3.6 Actuator line theory, including radial variation

      Actuator line theory combines the 2‐D blade sectional characteristics used in BEM theory with, usually, a CFD grid calculation of the whole flow field external to the rotor blades including the wake. It is particularly useful for calculating the aerodynamic loads and flow field quantities where wind turbine rotors operate within a larger complex flow field such as a wind farm or a non‐simple ABL topography.

      In this method, the outer flow is computed on a finite volume or element grid by some method of numerical simulation (usually viscous and turbulent) of the unsteady flow equations, such as unsteady Reynolds averaged Navier–Stokes (URANS) or LES (see discussion in Chapter 4).
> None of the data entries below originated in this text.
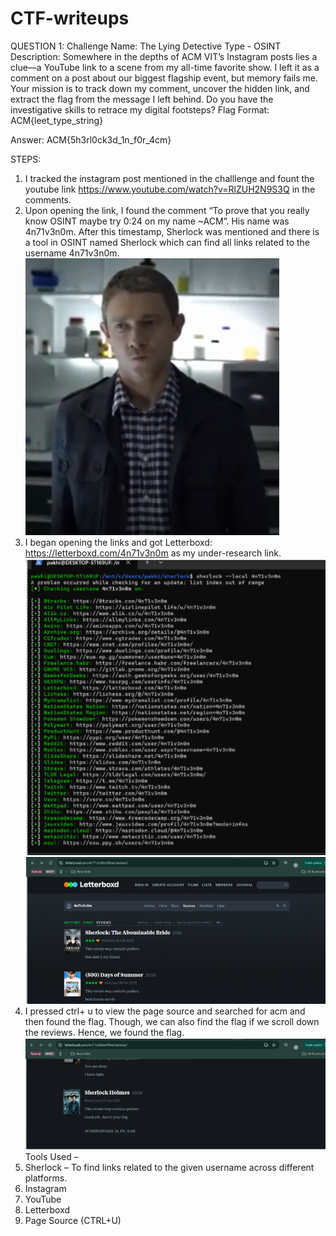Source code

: # CTF-writeups
QUESTION 1:
Challenge Name: The Lying Detective 
Type - OSINT 
Description: 
Somewhere in the depths of ACM VIT’s Instagram posts lies a clue—a YouTube link to a scene from my all-time favorite show. I left it as a comment on a post about our biggest flagship event, but memory fails me. 
Your mission is to track down my comment, uncover the hidden link, and extract the flag from the message I left behind. 
Do you have the investigative skills to retrace my digital footsteps? 
Flag Format: ACM{leet_type_string}  
 
Answer: ACM{5h3rl0ck3d_1n_f0r_4cm} 

STEPS:
1. I tracked the instagram post mentioned in the challlenge and fount the youtube link https://www.youtube.com/watch?v=RlZUH2N9S3Q  in the comments.
2. Upon opening the link, I found the comment “To prove that you really know OSINT maybe try 0:24 on my name ~ACM”. His name was 4n71v3n0m. After this timestamp, Sherlock was mentioned and there is a tool in OSINT named Sherlock which can find all links related to the username 4n71v3n0m.  
![Screenshot 2025-03-29 025921](Screenshot%202025-03-29%20025921.png)
3. I began opening the links and got Letterboxd: https://letterboxd.com/4n71v3n0m as my under-research link.
   ![Screenshot 2025-03-29 173248](Screenshot%202025-03-29%20173248.png)
![Screenshot 2025-03-29 173254](Screenshot%202025-03-29%20173254.png)
4. I pressed ctrl+ u to view the page source and searched for acm and then found the flag. Though, we can also find the flag if we scroll down the reviews. Hence, we found the flag. 
![Screenshot 2025-03-29 173311](Screenshot%202025-03-29%20173311.png)
Tools Used – 
1. Sherlock – To find links related to the given username across different platforms. 
2. Instagram 
3. YouTube 
4. Letterboxd  
5. Page Source (CTRL+U)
A number of open‐source or commercial codes are available to do this with varying degrees of fidelity and cost. Because the computations are carried out over a sequence of timesteps and are spatially 3‐D, this always requires significant computing resource. The discretisation scale should be appropriate to resolve the major structures of the ABL and its turbulence and the rotor (diameters) and the turbulent structures in their wakes. But it does not resolve the flows on the length scales of the blade chords and their boundary layers and hence is orders of magnitude faster than a complete simulation of all scales in the flow field.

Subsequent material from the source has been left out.